Post by searchers » Tue Feb 13, 2018 1:48 pm

America's premier stock-car racing series has been controlled by the France family since its founding in 1948. But as NASCAR's 70th anniversary season opens with this weekend's Daytona 500, it comes amid rumblings over what the future could hold for the sanctioning body and its major track operators: International Speedway Corp., also controlled by the France family, and Speedway Motorsports Inc., controlled by the Smith family.

Could NASCAR be sold and its track operators merged or even included in such a deal?

While NASCAR said in a statement that it is not for sale, recent developments have fueled the speculation and it's been a topic of major discussion along pit road and among motorsports observers. Several NASCAR and ISC executives have taken on dual roles at both companies; the Smith family and NASCAR Chairman and CEO Brian France have been linked to possible involvement in a bid for the Carolina Panthers; and ISC's president indicated during a recent earnings report that the company is open to consolidation in the sport.

Liberty Media's $8 billion purchase of Formula One two years ago showed the interest in sports content, and with many companies having a lot of revenue on their balance sheet, a number of institutional investors could be interested in NASCAR.

Comcast is a name that often comes up in the garage area.

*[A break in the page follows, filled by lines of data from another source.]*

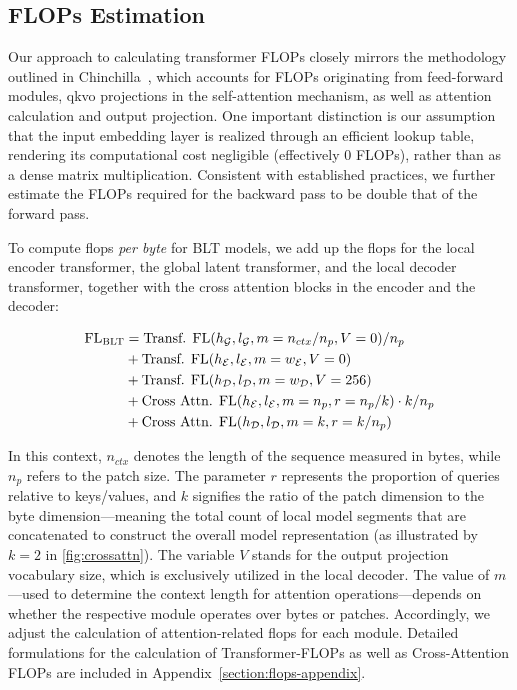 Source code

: \subsection{FLOPs Estimation} 
\label{section:flops}

Our approach to calculating transformer FLOPs closely mirrors the methodology outlined in Chinchilla~\citep{hoffmann2022training}, which accounts for FLOPs originating from feed-forward modules, qkvo projections in the self-attention mechanism, as well as attention calculation and output projection. One important distinction is our assumption that the input embedding layer is realized through an efficient lookup table, rendering its computational cost negligible (effectively 0 FLOPs), rather than as a dense matrix multiplication. Consistent with established practices, we further estimate the FLOPs required for the backward pass to be double that of the forward pass.

To compute flops \textit{per byte} for {\textsc BLT} models, we add up the flops for the local encoder transformer, the global latent transformer, and the local decoder transformer, together with the cross attention blocks in the encoder and the decoder:

\begin{align}
    \text{FL}_{\text{{\textsc BLT}}} &= \text{Transf. FL}(h_{\mathcal{G}}, l_{\mathcal{G}}, m=n_{ctx}/n_p, V=0) / n_p\\
   &+\text{Transf. FL}(h_{\mathcal{E}}, l_{\mathcal{E}}, m=w_{\mathcal{E}}, V=0) \\
   &+ \text{Transf. FL}(h_{\mathcal{D}}, l_{\mathcal{D}}, m=w_{\mathcal{D}}, V=256) \\ 
    &+ \text{Cross Attn. FL}(h_{\mathcal{E}}, l_{\mathcal{E}}, m=n_p, r=n_p/k) \cdot k/n_p \\ 
   &+ \text{Cross Attn. FL}(h_{\mathcal{D}}, l_{\mathcal{D}}, m=k, r=k/n_p)
\end{align}

In this context, $n_{ctx}$ denotes the length of the sequence measured in bytes, while $n_p$ refers to the patch size. The parameter $r$ represents the proportion of queries relative to keys/values, and $k$ signifies the ratio of the patch dimension to the byte dimension—meaning the total count of local model segments that are concatenated to construct the overall model representation (as illustrated by $k=2$ in \autoref{fig:crossattn}). The variable $V$ stands for the output projection vocabulary size, which is exclusively utilized in the local decoder. The value of $m$—used to determine the context length for attention operations—depends on whether the respective module operates over bytes or patches. Accordingly, we adjust the calculation of attention-related flops for each module. Detailed formulations for the calculation of Transformer-FLOPs as well as Cross-Attention FLOPs are included in Appendix~\ref{section:flops-appendix}.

The company is already one of NASCAR's most important partners, serving as both a media rights partner and title partner of NASCAR through its NBC Sports and Xfinity brands, respectively. NASCAR is such an important investment for Comcast that several people from the sport, including new NBC Sports broadcaster Dale Earnhardt Jr., were interwoven throughout NBC's Super Bowl pregame show this month. Many sources inside the sport believe that Comcast sees great value in owning the content and in its future distribution. Comcast officials did not respond to requests for comment.

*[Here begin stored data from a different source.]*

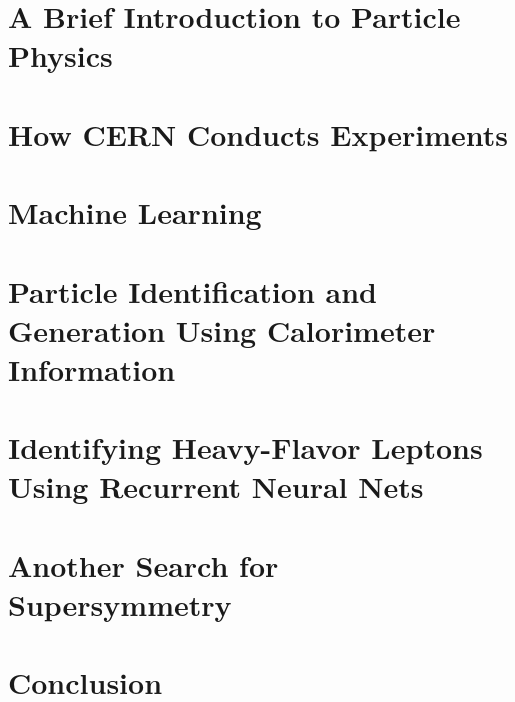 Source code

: \documentclass[draftthesis,fancy,edeposit]{uiuc_thesis_template}
\begin{document}


\part{A Brief Introduction to Particle Physics}




\part{How CERN Conducts Experiments}



\part{Machine Learning}


\part{Particle Identification and Generation Using Calorimeter Information}


\part{Identifying  Heavy-Flavor  Leptons  Using  Recurrent  Neural Nets}


\part{Another Search for Supersymmetry}


\part{Conclusion}


\clearpage
\appendix









\backmatter

\printbibliography
\end{document}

If NASCAR were sold on its own, a buyer would be getting the promotional, rule-making and rule-keeping arm of the sport. The sanctioning body has its own digital media network; negotiates major pacts for the sport, including media rights; and oversees the sport's charter system. The sanctioning body doesn't own teams or tracks, though the France family has a controlling stake in ISC, which has recently seen its stock price hit its highest level in nearly a decade.

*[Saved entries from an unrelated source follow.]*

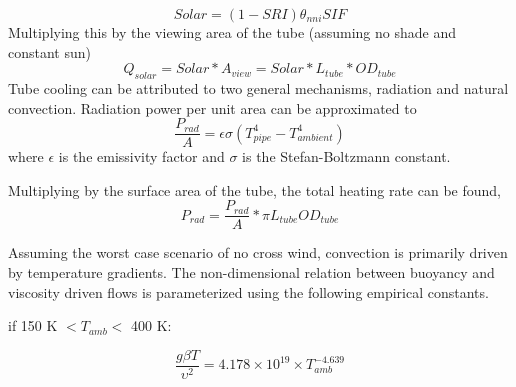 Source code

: \documentclass[heading.tex]{subfiles}
\begin{document}

\begin{equation*}
Solar = (1-SRI) {\theta}_{nni} SIF
\end{equation*}
Multiplying this by the viewing area of the tube (assuming no shade and constant sun)
\begin{equation*}
Q_{solar} = Solar * A_{view} = Solar * L_{tube} * OD_{tube}
\end{equation*}
Tube cooling can be attributed to two general mechanisms, radiation and natural convection. Radiation power per unit area can be
approximated to
\begin{equation*}
\frac{P_{rad}}{A} = \epsilon \sigma (T_{pipe}^4 - T_{ambient}^4)
\end{equation*}
where  $\epsilon$ is the emissivity factor and  $\sigma$ is the Stefan-Boltzmann constant.

Multiplying by the surface area of the tube, the total heating rate can be found,
\begin{equation*}
P_{rad} =  \frac{P_{rad}}{A} * \pi L_{tube} OD_{tube}
\end{equation*}

Assuming the worst case scenario of no cross wind, convection is primarily driven by temperature gradients. The non-dimensional relation
between buoyancy and viscosity driven flows is parameterized using the following empirical constants. \cite{Berton} \cite{Incropera}

if 150 K $<  T_{amb} <$ 400 K:


\begin{equation*}
\frac{g \beta T} {\upsilon^2} =  4.178\times10^{19} \times T_{amb}^{-4.639}
\end{equation*}
\end{document}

The structure of NASCAR means that a sale of NASCAR by itself would be less desirable, albeit cheaper, than buying the tracks and NASCAR at the same time. ISC and SMI control the vast majority of the sport's current 38-race annual schedule, so that structure would limit the power a new buyer of NASCAR would have. On the other hand, buying both track operators at once in addition to NASCAR would likely unlock new opportunities. Another possibility would be buying NASCAR and ISC but not SMI if the Smith family did not want to sell.

So, how much would NASCAR sell for?

Estimates from the executives interviewed varied and are complicated by the fact that the sport would sell for more if the tracks were included. With the tracks included, estimates have typically ranged from $3 billion to $5 billion. By comparison, F1 sold for a combined $8 billion between equity and assumed debt, but no tracks were included in the sale.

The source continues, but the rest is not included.